▶ EXERCISE:
Would you transcribe the line that holds "all $\alpha\in\Phi$, $w_\alpha(\Phi)=\Phi$.", plus every line beneath it through the end of the data, exactly and with nothing added?

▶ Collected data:

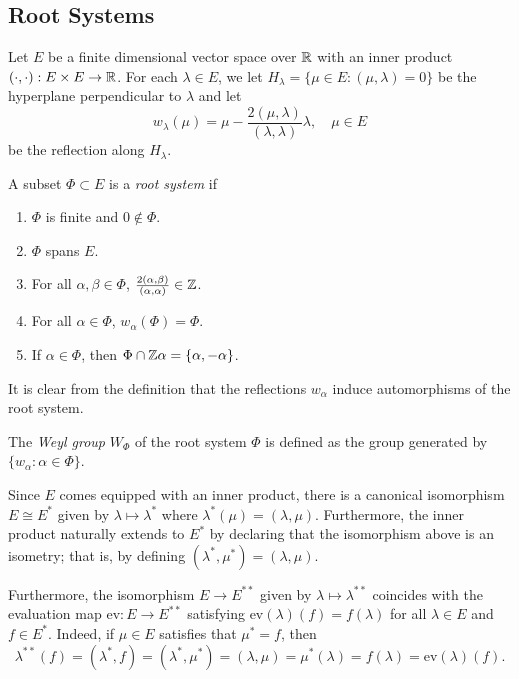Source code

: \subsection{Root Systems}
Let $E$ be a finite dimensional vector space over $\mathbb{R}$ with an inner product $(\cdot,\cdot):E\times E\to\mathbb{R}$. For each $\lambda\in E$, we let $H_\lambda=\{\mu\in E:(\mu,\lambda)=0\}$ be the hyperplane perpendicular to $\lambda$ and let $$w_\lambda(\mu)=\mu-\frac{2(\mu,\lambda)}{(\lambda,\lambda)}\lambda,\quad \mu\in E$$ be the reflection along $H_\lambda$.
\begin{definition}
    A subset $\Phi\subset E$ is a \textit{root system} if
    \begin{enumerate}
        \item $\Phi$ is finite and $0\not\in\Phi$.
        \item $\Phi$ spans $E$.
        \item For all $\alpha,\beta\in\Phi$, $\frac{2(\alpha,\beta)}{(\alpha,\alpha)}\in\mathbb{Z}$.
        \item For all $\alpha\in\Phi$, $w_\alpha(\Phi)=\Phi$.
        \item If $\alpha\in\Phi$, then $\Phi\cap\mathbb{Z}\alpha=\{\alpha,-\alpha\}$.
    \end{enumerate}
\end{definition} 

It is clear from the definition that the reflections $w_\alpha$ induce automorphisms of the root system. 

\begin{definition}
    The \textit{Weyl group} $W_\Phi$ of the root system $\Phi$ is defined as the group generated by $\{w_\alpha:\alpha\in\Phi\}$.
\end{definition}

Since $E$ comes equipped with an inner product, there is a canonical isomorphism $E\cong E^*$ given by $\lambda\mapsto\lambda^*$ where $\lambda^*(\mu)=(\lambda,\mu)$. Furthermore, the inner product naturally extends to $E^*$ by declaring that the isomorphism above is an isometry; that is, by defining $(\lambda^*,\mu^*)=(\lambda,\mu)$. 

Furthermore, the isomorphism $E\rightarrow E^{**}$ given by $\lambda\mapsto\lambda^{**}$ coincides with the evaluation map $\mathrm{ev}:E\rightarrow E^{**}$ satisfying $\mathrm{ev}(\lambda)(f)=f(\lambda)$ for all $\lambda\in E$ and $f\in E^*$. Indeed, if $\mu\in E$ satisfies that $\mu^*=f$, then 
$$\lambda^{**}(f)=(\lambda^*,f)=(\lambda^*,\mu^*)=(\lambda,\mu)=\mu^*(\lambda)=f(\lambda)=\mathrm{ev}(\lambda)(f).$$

▶ SOLUTION TO THE PROBLEM:
        \item For all $\alpha\in\Phi$, $w_\alpha(\Phi)=\Phi$.
        \item If $\alpha\in\Phi$, then $\Phi\cap\mathbb{Z}\alpha=\{\alpha,-\alpha\}$.
    \end{enumerate}
\end{definition} 

It is clear from the definition that the reflections $w_\alpha$ induce automorphisms of the root system. 

\begin{definition}
    The \textit{Weyl group} $W_\Phi$ of the root system $\Phi$ is defined as the group generated by $\{w_\alpha:\alpha\in\Phi\}$.
\end{definition}

Since $E$ comes equipped with an inner product, there is a canonical isomorphism $E\cong E^*$ given by $\lambda\mapsto\lambda^*$ where $\lambda^*(\mu)=(\lambda,\mu)$. Furthermore, the inner product naturally extends to $E^*$ by declaring that the isomorphism above is an isometry; that is, by defining $(\lambda^*,\mu^*)=(\lambda,\mu)$. 

Furthermore, the isomorphism $E\rightarrow E^{**}$ given by $\lambda\mapsto\lambda^{**}$ coincides with the evaluation map $\mathrm{ev}:E\rightarrow E^{**}$ satisfying $\mathrm{ev}(\lambda)(f)=f(\lambda)$ for all $\lambda\in E$ and $f\in E^*$. Indeed, if $\mu\in E$ satisfies that $\mu^*=f$, then 
$$\lambda^{**}(f)=(\lambda^*,f)=(\lambda^*,\mu^*)=(\lambda,\mu)=\mu^*(\lambda)=f(\lambda)=\mathrm{ev}(\lambda)(f).$$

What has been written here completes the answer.